=== Records supplied ===
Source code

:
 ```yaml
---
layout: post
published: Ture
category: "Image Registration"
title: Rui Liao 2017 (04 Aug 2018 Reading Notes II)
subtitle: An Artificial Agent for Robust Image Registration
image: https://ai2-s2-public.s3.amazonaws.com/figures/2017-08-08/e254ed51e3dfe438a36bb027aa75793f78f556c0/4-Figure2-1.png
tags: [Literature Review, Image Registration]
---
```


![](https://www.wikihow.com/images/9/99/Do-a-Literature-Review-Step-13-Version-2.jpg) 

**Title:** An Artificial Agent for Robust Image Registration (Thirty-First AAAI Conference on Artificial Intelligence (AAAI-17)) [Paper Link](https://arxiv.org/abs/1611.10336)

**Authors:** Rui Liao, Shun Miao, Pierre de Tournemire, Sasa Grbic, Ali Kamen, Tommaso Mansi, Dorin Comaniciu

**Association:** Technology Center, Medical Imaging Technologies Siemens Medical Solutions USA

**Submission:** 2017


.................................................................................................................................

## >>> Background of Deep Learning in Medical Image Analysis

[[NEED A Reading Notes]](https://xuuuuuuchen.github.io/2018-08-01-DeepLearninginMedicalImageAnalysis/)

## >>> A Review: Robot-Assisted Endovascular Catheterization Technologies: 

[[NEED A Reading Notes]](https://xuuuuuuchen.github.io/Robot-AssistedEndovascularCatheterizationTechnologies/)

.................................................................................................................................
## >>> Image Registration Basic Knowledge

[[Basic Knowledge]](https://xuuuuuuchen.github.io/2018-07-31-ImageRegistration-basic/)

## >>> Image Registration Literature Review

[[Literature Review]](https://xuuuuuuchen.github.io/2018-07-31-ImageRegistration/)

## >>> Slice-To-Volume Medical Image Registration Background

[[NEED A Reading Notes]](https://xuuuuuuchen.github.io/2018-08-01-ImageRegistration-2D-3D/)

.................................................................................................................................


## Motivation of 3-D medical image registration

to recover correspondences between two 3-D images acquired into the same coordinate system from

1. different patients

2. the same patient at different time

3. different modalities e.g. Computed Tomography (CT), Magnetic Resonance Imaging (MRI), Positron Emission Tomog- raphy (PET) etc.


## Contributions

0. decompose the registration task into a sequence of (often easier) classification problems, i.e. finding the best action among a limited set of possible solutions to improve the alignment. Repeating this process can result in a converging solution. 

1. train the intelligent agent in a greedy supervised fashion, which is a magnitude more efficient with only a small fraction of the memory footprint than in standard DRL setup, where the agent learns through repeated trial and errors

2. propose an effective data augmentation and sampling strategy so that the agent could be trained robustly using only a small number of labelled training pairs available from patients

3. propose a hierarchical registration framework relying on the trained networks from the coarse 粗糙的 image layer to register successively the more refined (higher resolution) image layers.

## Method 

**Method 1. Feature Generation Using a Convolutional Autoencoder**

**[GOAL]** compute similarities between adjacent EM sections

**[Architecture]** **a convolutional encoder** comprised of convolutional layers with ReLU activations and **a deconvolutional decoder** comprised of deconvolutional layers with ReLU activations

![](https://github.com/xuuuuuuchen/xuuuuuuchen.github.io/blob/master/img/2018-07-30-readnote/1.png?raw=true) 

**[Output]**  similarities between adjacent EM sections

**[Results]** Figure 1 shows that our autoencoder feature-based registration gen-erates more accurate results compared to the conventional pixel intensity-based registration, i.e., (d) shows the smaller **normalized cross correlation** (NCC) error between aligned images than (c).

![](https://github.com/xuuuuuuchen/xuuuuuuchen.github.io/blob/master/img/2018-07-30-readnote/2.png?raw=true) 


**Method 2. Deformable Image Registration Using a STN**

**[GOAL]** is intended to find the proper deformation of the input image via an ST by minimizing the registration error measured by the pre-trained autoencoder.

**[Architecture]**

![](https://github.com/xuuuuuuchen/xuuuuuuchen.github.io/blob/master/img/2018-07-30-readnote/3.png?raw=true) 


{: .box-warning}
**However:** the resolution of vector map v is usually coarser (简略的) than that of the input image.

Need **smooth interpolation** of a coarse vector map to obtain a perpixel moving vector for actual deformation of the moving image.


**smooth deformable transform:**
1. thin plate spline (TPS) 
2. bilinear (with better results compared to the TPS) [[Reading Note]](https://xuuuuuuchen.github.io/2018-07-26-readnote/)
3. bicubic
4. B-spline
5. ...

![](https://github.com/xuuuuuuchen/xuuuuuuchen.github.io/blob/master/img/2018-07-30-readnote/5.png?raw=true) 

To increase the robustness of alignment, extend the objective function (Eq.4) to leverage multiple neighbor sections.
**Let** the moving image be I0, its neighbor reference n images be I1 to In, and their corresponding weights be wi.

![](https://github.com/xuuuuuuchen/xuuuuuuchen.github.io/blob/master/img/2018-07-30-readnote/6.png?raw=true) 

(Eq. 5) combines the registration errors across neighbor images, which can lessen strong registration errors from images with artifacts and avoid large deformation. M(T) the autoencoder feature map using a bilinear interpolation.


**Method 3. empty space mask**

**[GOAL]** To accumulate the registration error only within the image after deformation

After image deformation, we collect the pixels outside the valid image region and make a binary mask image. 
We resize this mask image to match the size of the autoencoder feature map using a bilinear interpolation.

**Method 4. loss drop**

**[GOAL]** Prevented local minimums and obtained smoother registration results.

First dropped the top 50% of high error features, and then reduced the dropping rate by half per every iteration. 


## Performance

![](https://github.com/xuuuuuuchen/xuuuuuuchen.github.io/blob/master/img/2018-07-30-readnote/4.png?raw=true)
===
=== Records supplied ===
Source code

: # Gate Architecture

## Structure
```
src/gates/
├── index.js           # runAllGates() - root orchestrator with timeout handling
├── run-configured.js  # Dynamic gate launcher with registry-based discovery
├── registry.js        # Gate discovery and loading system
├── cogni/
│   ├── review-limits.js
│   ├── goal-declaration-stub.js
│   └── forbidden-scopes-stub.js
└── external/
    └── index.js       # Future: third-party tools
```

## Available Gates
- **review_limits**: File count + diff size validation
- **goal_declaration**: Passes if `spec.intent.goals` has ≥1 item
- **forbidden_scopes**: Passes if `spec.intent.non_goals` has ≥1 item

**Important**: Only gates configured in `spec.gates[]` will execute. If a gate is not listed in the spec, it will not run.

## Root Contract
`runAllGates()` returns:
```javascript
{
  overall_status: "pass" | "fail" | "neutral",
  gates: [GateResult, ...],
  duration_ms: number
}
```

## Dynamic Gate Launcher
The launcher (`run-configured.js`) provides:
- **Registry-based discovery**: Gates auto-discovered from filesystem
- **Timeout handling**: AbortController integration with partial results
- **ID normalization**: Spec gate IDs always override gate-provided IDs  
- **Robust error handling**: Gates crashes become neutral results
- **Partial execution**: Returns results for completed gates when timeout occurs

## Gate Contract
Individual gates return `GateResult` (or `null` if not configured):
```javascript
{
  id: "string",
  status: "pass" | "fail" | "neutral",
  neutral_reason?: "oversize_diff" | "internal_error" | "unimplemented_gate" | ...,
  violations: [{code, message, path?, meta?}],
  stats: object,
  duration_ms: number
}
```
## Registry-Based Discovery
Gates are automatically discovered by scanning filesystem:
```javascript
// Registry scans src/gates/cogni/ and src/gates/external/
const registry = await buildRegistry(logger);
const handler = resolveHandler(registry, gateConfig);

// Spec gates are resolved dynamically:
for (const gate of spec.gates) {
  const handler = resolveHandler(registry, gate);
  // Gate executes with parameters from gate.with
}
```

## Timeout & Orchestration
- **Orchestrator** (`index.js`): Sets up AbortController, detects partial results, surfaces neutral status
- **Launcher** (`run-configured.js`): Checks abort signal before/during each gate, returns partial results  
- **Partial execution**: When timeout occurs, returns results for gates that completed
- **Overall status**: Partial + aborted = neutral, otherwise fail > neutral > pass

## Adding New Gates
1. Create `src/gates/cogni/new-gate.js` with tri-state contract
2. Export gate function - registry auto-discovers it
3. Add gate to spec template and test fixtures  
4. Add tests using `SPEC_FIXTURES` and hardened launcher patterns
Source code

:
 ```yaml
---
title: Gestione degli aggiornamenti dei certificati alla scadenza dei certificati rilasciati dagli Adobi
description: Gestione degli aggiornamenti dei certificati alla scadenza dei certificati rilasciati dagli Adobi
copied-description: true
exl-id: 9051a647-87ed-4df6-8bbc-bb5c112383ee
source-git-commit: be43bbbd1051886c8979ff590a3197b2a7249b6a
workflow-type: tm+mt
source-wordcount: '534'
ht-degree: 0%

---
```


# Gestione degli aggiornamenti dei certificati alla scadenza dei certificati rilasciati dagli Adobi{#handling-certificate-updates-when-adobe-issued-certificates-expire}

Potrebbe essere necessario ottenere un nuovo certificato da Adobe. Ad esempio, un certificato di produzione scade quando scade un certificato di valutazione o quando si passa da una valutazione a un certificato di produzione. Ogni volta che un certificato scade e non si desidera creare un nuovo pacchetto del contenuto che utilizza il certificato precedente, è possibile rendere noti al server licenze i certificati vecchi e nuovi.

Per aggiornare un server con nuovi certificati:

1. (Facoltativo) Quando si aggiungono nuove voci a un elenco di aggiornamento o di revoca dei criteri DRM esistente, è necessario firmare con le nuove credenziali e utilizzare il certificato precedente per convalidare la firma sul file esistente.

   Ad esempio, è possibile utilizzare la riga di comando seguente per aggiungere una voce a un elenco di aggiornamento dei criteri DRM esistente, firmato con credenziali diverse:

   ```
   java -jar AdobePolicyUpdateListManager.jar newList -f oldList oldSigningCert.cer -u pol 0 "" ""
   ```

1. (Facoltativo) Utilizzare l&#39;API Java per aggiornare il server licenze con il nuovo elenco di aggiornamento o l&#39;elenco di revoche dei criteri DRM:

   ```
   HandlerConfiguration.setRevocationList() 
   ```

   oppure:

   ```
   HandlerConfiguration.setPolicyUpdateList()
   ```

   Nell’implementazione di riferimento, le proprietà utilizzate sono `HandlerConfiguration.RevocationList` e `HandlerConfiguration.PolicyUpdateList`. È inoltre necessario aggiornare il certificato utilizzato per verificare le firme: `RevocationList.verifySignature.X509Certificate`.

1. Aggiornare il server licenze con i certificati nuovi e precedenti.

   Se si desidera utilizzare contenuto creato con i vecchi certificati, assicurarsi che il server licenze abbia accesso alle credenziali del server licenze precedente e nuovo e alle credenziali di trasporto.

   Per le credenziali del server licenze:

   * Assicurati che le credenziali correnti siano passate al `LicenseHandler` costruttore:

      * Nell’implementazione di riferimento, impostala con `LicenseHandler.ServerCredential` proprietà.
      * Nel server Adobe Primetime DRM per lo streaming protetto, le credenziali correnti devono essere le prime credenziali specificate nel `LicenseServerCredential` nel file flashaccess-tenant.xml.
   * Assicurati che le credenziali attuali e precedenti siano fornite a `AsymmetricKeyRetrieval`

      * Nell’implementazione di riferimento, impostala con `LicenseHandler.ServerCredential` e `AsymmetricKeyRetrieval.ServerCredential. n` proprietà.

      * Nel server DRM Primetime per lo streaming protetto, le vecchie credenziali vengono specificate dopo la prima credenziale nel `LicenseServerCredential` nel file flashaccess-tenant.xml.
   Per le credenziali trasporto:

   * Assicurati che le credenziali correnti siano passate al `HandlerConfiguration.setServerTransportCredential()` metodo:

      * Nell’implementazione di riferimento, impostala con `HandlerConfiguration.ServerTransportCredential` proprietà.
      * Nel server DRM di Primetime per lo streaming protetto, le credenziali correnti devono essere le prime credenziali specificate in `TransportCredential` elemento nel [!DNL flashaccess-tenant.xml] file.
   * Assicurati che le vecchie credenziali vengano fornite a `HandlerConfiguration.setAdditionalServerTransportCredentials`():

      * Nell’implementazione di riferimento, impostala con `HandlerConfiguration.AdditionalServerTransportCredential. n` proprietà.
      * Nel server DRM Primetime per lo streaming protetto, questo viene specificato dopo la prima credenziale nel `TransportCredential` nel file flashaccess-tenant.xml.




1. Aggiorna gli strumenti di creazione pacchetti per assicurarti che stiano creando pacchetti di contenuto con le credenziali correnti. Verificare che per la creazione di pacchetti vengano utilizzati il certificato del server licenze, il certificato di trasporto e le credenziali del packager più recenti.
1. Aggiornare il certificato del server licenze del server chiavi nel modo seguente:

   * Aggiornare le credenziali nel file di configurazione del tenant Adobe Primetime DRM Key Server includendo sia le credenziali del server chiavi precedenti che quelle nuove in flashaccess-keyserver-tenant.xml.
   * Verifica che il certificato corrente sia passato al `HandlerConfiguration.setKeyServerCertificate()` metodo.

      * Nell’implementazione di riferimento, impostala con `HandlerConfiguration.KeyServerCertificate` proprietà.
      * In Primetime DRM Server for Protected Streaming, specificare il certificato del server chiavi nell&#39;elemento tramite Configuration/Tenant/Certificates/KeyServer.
===
Work instruction
There is a line with "## Available Gates" and a line with "- **forbidden_scopes**: Passes" above. Copy exactly those two lines and all lines between them, with nothing else.

Result for this task
## Available Gates
- **review_limits**: File count + diff size validation
- **goal_declaration**: Passes if `spec.intent.goals` has ≥1 item
- **forbidden_scopes**: Passes if `spec.intent.non_goals` has ≥1 item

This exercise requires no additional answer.